WHAT TO WORK ON:
For every line in the records below that holds "osmocom", make a copy.

::: GIVEN ENTRIES

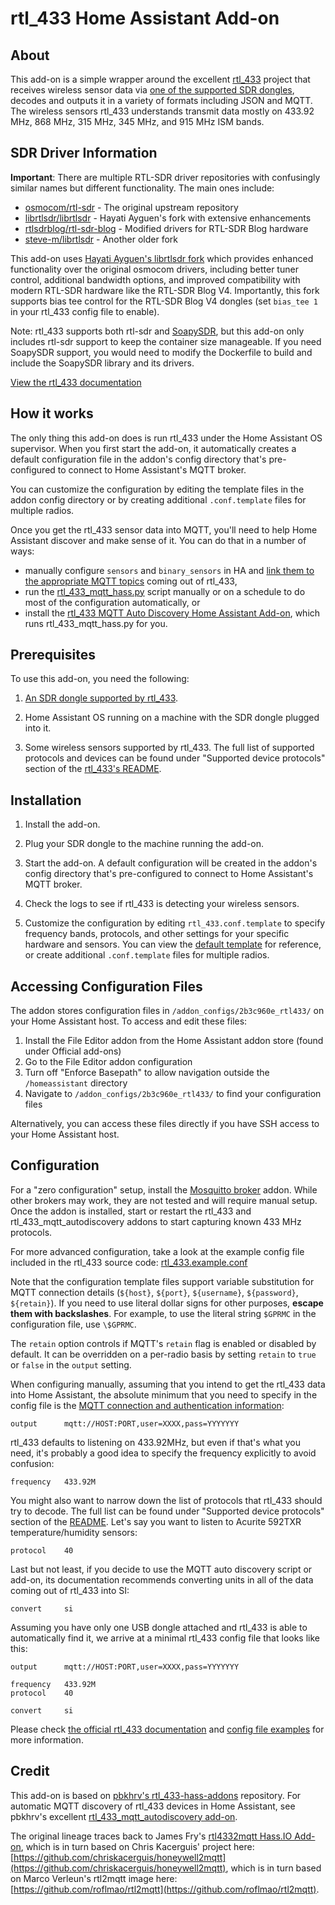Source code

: # rtl_433 Home Assistant Add-on

## About

This add-on is a simple wrapper around the excellent [rtl_433](https://github.com/merbanan/rtl_433) project that receives wireless sensor data via [one of the supported SDR dongles](https://triq.org/rtl_433/HARDWARE.html), decodes and outputs it in a variety of formats including JSON and MQTT. The wireless sensors rtl_433 understands transmit data mostly on 433.92 MHz, 868 MHz, 315 MHz, 345 MHz, and 915 MHz ISM bands.

## SDR Driver Information

**Important**: There are multiple RTL-SDR driver repositories with confusingly similar names but different functionality. The main ones include:

- [osmocom/rtl-sdr](https://github.com/osmocom/rtl-sdr) - The original upstream repository
- [librtlsdr/librtlsdr](https://github.com/librtlsdr/librtlsdr) - Hayati Ayguen's fork with extensive enhancements
- [rtlsdrblog/rtl-sdr-blog](https://github.com/rtlsdrblog/rtl-sdr-blog) - Modified drivers for RTL-SDR Blog hardware
- [steve-m/librtlsdr](https://github.com/steve-m/librtlsdr) - Another older fork

This add-on uses [Hayati Ayguen's librtlsdr fork](https://github.com/librtlsdr/librtlsdr) which provides enhanced functionality over the original osmocom drivers, including better tuner control, additional bandwidth options, and improved compatibility with modern RTL-SDR hardware like the RTL-SDR Blog V4. Importantly, this fork supports bias tee control for the RTL-SDR Blog V4 dongles (set `bias_tee 1` in your rtl_433 config file to enable).

Note: rtl_433 supports both rtl-sdr and [SoapySDR](https://github.com/pothosware/SoapySDR), but this add-on only includes rtl-sdr support to keep the container size manageable. If you need SoapySDR support, you would need to modify the Dockerfile to build and include the SoapySDR library and its drivers.

[View the rtl_433 documentation](https://triq.org/rtl_433)

## How it works

The only thing this add-on does is run rtl_433 under the Home Assistant OS supervisor. When you first start the add-on, it automatically creates a default configuration file in the addon's config directory that's pre-configured to connect to Home Assistant's MQTT broker.

You can customize the configuration by editing the template files in the addon config directory or by creating additional `.conf.template` files for multiple radios.

Once you get the rtl_433 sensor data into MQTT, you'll need to help Home Assistant discover and make sense of it. You can do that in a number of ways:

  * manually configure `sensors` and `binary_sensors` in HA and [link them to the appropriate MQTT topics](https://www.home-assistant.io/integrations/sensor.mqtt/) coming out of rtl_433,
  * run the [rtl_433_mqtt_hass.py](https://github.com/merbanan/rtl_433/tree/master/examples/rtl_433_mqtt_hass.py) script manually or on a schedule to do most of the configuration automatically, or
  * install the [rtl_433 MQTT Auto Discovery Home Assistant Add-on](https://github.com/pbkhrv/rtl_433-hass-addons/tree/main/rtl_433_mqtt_autodiscovery), which runs rtl_433_mqtt_hass.py for you.

## Prerequisites

 To use this add-on, you need the following:

 1. [An SDR dongle supported by rtl_433](https://triq.org/rtl_433/HARDWARE.html).

 2. Home Assistant OS running on a machine with the SDR dongle plugged into it.

 3. Some wireless sensors supported by rtl_433. The full list of supported protocols and devices can be found under "Supported device protocols" section of the [rtl_433's README](https://github.com/merbanan/rtl_433/blob/master/README.md).

## Installation

 1. Install the add-on.

 2. Plug your SDR dongle to the machine running the add-on.

 3. Start the add-on. A default configuration will be created in the addon's config directory that's pre-configured to connect to Home Assistant's MQTT broker.

 4. Check the logs to see if rtl_433 is detecting your wireless sensors.

 5. Customize the configuration by editing `rtl_433.conf.template` to specify frequency bands, protocols, and other settings for your specific hardware and sensors. You can view the [default template](rtl_433.conf.template) for reference, or create additional `.conf.template` files for multiple radios.

## Accessing Configuration Files

The addon stores configuration files in `/addon_configs/2b3c960e_rtl433/` on your Home Assistant host. To access and edit these files:

1. Install the File Editor addon from the Home Assistant addon store (found under Official add-ons)
2. Go to the File Editor addon configuration
3. Turn off "Enforce Basepath" to allow navigation outside the `/homeassistant` directory
4. Navigate to `/addon_configs/2b3c960e_rtl433/` to find your configuration files

Alternatively, you can access these files directly if you have SSH access to your Home Assistant host.

## Configuration

For a "zero configuration" setup, install the [Mosquitto broker](https://github.com/home-assistant/addons/blob/master/mosquitto/DOCS.md) addon. While other brokers may work, they are not tested and will require manual setup. Once the addon is installed, start or restart the rtl_433 and rtl_433_mqtt_autodiscovery addons to start capturing known 433 MHz protocols.

For more advanced configuration, take a look at the example config file included in the rtl_433 source code: [rtl_433.example.conf](https://github.com/merbanan/rtl_433/blob/master/conf/rtl_433.example.conf)

Note that the configuration template files support variable substitution for MQTT connection details (`${host}`, `${port}`, `${username}`, `${password}`, `${retain}`). If you need to use literal dollar signs for other purposes, **escape them with backslashes**. For example, to use the literal string `$GPRMC` in the configuration file, use `\$GPRMC`.

The `retain` option controls if MQTT's `retain` flag is enabled or disabled by default. It can be overridden on a per-radio basis by setting `retain` to `true` or `false` in the `output` setting.

When configuring manually, assuming that you intend to get the rtl_433 data into Home Assistant, the absolute minimum that you need to specify in the config file is the [MQTT connection and authentication information](https://triq.org/rtl_433/OPERATION.html#mqtt-output):

```
output      mqtt://HOST:PORT,user=XXXX,pass=YYYYYYY
```

rtl_433 defaults to listening on 433.92MHz, but even if that's what you need, it's probably a good idea to specify the frequency explicitly to avoid confusion:

```
frequency   433.92M
```

You might also want to narrow down the list of protocols that rtl_433 should try to decode. The full list can be found under "Supported device protocols" section of the [README](https://github.com/merbanan/rtl_433/blob/master/README.md). Let's say you want to listen to Acurite 592TXR temperature/humidity sensors:

```
protocol    40
```

Last but not least, if you decide to use the MQTT auto discovery script or add-on, its documentation recommends converting units in all of the data coming out of rtl_433 into SI:

```
convert     si
```

Assuming you have only one USB dongle attached and rtl_433 is able to automatically find it, we arrive at a minimal rtl_433 config file that looks like this:

```
output      mqtt://HOST:PORT,user=XXXX,pass=YYYYYYY

frequency   433.92M
protocol    40

convert     si
```

Please check [the official rtl_433 documentation](https://triq.org/rtl_433) and [config file examples](https://github.com/merbanan/rtl_433/tree/master/conf) for more information.

## Credit

This add-on is based on [pbkhrv's rtl_433-hass-addons](https://github.com/pbkhrv/rtl_433-hass-addons) repository. For automatic MQTT discovery of rtl_433 devices in Home Assistant, see pbkhrv's excellent [rtl_433_mqtt_autodiscovery add-on](https://github.com/pbkhrv/rtl_433-hass-addons/tree/main/rtl_433_mqtt_autodiscovery).

The original lineage traces back to James Fry's [rtl4332mqtt Hass.IO Add-on](https://github.com/james-fry/hassio-addons/tree/master/rtl4332mqtt), which is in turn based on Chris Kacerguis' project here: [https://github.com/chriskacerguis/honeywell2mqtt](https://github.com/chriskacerguis/honeywell2mqtt), which is in turn based on Marco Verleun's rtl2mqtt image here: [https://github.com/roflmao/rtl2mqtt](https://github.com/roflmao/rtl2mqtt).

::::::

EXERCISE SOLUTION:
- [osmocom/rtl-sdr](https://github.com/osmocom/rtl-sdr) - The original upstream repository
This add-on uses [Hayati Ayguen's librtlsdr fork](https://github.com/librtlsdr/librtlsdr) which provides enhanced functionality over the original osmocom drivers, including better tuner control, additional bandwidth options, and improved compatibility with modern RTL-SDR hardware like the RTL-SDR Blog V4. Importantly, this fork supports bias tee control for the RTL-SDR Blog V4 dongles (set `bias_tee 1` in your rtl_433 config file to enable).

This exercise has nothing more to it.